▶ **What you have to do**
Please print each record below exactly as it is written.

▶ **Material shown**
○ ○ ○ ○ ○ ○ ○

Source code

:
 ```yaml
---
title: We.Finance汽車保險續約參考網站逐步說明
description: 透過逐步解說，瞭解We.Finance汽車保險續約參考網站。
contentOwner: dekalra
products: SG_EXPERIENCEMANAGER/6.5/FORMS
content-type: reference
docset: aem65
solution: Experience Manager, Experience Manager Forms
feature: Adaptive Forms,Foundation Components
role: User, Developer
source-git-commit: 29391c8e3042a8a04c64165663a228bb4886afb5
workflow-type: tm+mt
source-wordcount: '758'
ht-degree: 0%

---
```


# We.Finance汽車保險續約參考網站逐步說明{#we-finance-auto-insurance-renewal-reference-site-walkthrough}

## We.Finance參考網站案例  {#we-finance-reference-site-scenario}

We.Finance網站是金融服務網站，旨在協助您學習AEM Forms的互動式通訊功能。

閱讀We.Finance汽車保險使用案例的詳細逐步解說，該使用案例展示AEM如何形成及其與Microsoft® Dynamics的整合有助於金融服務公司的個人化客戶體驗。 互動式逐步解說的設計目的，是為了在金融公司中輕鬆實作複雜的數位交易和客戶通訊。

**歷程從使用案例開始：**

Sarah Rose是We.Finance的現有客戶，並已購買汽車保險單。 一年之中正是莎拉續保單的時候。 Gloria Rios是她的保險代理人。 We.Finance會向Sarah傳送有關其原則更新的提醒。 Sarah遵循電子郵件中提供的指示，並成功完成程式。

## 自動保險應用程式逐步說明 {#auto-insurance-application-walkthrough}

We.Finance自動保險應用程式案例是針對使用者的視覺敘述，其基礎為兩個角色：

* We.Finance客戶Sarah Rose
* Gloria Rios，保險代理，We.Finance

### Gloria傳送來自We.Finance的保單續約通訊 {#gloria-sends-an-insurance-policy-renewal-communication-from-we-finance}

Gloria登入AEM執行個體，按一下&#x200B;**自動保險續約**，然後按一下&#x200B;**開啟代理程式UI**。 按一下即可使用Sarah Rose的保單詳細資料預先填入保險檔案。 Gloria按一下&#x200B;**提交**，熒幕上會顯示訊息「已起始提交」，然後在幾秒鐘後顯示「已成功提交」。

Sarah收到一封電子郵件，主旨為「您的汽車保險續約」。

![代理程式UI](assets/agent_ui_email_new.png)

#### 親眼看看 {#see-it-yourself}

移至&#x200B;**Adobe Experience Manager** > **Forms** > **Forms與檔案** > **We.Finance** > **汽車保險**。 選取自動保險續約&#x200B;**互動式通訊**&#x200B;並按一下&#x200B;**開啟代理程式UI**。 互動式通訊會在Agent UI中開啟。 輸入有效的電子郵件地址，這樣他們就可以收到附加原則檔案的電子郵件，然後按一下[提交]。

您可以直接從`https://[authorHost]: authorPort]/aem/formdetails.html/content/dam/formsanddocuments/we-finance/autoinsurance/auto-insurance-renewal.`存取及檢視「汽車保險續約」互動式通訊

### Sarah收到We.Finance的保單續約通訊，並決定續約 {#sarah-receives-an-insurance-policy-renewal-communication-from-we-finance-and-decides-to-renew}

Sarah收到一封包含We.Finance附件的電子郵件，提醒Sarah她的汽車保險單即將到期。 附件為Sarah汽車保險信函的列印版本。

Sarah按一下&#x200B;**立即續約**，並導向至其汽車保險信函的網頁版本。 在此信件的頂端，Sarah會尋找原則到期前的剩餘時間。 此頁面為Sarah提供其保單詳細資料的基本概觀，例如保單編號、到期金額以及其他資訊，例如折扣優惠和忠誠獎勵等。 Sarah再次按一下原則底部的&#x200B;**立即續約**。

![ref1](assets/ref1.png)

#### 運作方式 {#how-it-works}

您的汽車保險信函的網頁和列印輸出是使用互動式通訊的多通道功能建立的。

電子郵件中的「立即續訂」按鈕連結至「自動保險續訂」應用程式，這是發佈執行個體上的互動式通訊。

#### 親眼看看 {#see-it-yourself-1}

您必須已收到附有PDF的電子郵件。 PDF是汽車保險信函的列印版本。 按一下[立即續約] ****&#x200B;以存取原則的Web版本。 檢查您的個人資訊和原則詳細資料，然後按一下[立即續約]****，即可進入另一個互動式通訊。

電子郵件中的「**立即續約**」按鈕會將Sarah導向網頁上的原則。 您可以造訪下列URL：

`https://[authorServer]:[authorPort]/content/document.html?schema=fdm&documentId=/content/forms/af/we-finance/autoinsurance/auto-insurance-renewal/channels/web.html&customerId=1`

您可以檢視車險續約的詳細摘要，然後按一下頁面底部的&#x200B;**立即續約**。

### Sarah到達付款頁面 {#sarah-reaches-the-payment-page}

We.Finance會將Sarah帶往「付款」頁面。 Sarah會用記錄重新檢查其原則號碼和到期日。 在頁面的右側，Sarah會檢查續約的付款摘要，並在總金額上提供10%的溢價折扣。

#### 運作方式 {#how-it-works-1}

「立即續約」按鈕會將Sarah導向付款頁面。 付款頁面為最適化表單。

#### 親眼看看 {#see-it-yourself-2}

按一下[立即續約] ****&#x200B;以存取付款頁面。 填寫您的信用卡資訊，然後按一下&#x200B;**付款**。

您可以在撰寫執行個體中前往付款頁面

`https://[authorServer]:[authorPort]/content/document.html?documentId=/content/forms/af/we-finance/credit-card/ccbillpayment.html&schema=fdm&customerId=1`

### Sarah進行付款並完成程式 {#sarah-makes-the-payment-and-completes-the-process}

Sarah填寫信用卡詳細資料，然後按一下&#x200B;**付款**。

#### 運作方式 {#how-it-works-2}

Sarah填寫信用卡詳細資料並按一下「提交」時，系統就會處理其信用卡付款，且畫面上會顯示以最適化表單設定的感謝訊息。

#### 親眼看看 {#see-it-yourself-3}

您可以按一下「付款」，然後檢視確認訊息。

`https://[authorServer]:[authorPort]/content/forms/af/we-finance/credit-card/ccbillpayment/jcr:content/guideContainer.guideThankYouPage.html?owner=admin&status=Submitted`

○ ○ ○ ○ ○ ○ ○

▶ **Your response**
Source code

:
 ```yaml
---
title: We.Finance汽車保險續約參考網站逐步說明
description: 透過逐步解說，瞭解We.Finance汽車保險續約參考網站。
contentOwner: dekalra
products: SG_EXPERIENCEMANAGER/6.5/FORMS
content-type: reference
docset: aem65
solution: Experience Manager, Experience Manager Forms
feature: Adaptive Forms,Foundation Components
role: User, Developer
source-git-commit: 29391c8e3042a8a04c64165663a228bb4886afb5
workflow-type: tm+mt
source-wordcount: '758'
ht-degree: 0%

---
```


# We.Finance汽車保險續約參考網站逐步說明{#we-finance-auto-insurance-renewal-reference-site-walkthrough}

## We.Finance參考網站案例  {#we-finance-reference-site-scenario}

We.Finance網站是金融服務網站，旨在協助您學習AEM Forms的互動式通訊功能。

閱讀We.Finance汽車保險使用案例的詳細逐步解說，該使用案例展示AEM如何形成及其與Microsoft® Dynamics的整合有助於金融服務公司的個人化客戶體驗。 互動式逐步解說的設計目的，是為了在金融公司中輕鬆實作複雜的數位交易和客戶通訊。

**歷程從使用案例開始：**

Sarah Rose是We.Finance的現有客戶，並已購買汽車保險單。 一年之中正是莎拉續保單的時候。 Gloria Rios是她的保險代理人。 We.Finance會向Sarah傳送有關其原則更新的提醒。 Sarah遵循電子郵件中提供的指示，並成功完成程式。

## 自動保險應用程式逐步說明 {#auto-insurance-application-walkthrough}

We.Finance自動保險應用程式案例是針對使用者的視覺敘述，其基礎為兩個角色：

* We.Finance客戶Sarah Rose
* Gloria Rios，保險代理，We.Finance

### Gloria傳送來自We.Finance的保單續約通訊 {#gloria-sends-an-insurance-policy-renewal-communication-from-we-finance}

Gloria登入AEM執行個體，按一下&#x200B;**自動保險續約**，然後按一下&#x200B;**開啟代理程式UI**。 按一下即可使用Sarah Rose的保單詳細資料預先填入保險檔案。 Gloria按一下&#x200B;**提交**，熒幕上會顯示訊息「已起始提交」，然後在幾秒鐘後顯示「已成功提交」。

Sarah收到一封電子郵件，主旨為「您的汽車保險續約」。

![代理程式UI](assets/agent_ui_email_new.png)

#### 親眼看看 {#see-it-yourself}

移至&#x200B;**Adobe Experience Manager** > **Forms** > **Forms與檔案** > **We.Finance** > **汽車保險**。 選取自動保險續約&#x200B;**互動式通訊**&#x200B;並按一下&#x200B;**開啟代理程式UI**。 互動式通訊會在Agent UI中開啟。 輸入有效的電子郵件地址，這樣他們就可以收到附加原則檔案的電子郵件，然後按一下[提交]。

您可以直接從`https://[authorHost]: authorPort]/aem/formdetails.html/content/dam/formsanddocuments/we-finance/autoinsurance/auto-insurance-renewal.`存取及檢視「汽車保險續約」互動式通訊

### Sarah收到We.Finance的保單續約通訊，並決定續約 {#sarah-receives-an-insurance-policy-renewal-communication-from-we-finance-and-decides-to-renew}

Sarah收到一封包含We.Finance附件的電子郵件，提醒Sarah她的汽車保險單即將到期。 附件為Sarah汽車保險信函的列印版本。

Sarah按一下&#x200B;**立即續約**，並導向至其汽車保險信函的網頁版本。 在此信件的頂端，Sarah會尋找原則到期前的剩餘時間。 此頁面為Sarah提供其保單詳細資料的基本概觀，例如保單編號、到期金額以及其他資訊，例如折扣優惠和忠誠獎勵等。 Sarah再次按一下原則底部的&#x200B;**立即續約**。

![ref1](assets/ref1.png)

#### 運作方式 {#how-it-works}

您的汽車保險信函的網頁和列印輸出是使用互動式通訊的多通道功能建立的。

電子郵件中的「立即續訂」按鈕連結至「自動保險續訂」應用程式，這是發佈執行個體上的互動式通訊。

#### 親眼看看 {#see-it-yourself-1}

您必須已收到附有PDF的電子郵件。 PDF是汽車保險信函的列印版本。 按一下[立即續約] ****&#x200B;以存取原則的Web版本。 檢查您的個人資訊和原則詳細資料，然後按一下[立即續約]****，即可進入另一個互動式通訊。

電子郵件中的「**立即續約**」按鈕會將Sarah導向網頁上的原則。 您可以造訪下列URL：

`https://[authorServer]:[authorPort]/content/document.html?schema=fdm&documentId=/content/forms/af/we-finance/autoinsurance/auto-insurance-renewal/channels/web.html&customerId=1`

您可以檢視車險續約的詳細摘要，然後按一下頁面底部的&#x200B;**立即續約**。

### Sarah到達付款頁面 {#sarah-reaches-the-payment-page}

We.Finance會將Sarah帶往「付款」頁面。 Sarah會用記錄重新檢查其原則號碼和到期日。 在頁面的右側，Sarah會檢查續約的付款摘要，並在總金額上提供10%的溢價折扣。

#### 運作方式 {#how-it-works-1}

「立即續約」按鈕會將Sarah導向付款頁面。 付款頁面為最適化表單。

#### 親眼看看 {#see-it-yourself-2}

按一下[立即續約] ****&#x200B;以存取付款頁面。 填寫您的信用卡資訊，然後按一下&#x200B;**付款**。

您可以在撰寫執行個體中前往付款頁面

`https://[authorServer]:[authorPort]/content/document.html?documentId=/content/forms/af/we-finance/credit-card/ccbillpayment.html&schema=fdm&customerId=1`

### Sarah進行付款並完成程式 {#sarah-makes-the-payment-and-completes-the-process}

Sarah填寫信用卡詳細資料，然後按一下&#x200B;**付款**。

#### 運作方式 {#how-it-works-2}

Sarah填寫信用卡詳細資料並按一下「提交」時，系統就會處理其信用卡付款，且畫面上會顯示以最適化表單設定的感謝訊息。

#### 親眼看看 {#see-it-yourself-3}

您可以按一下「付款」，然後檢視確認訊息。

`https://[authorServer]:[authorPort]/content/forms/af/we-finance/credit-card/ccbillpayment/jcr:content/guideContainer.guideThankYouPage.html?owner=admin&status=Submitted`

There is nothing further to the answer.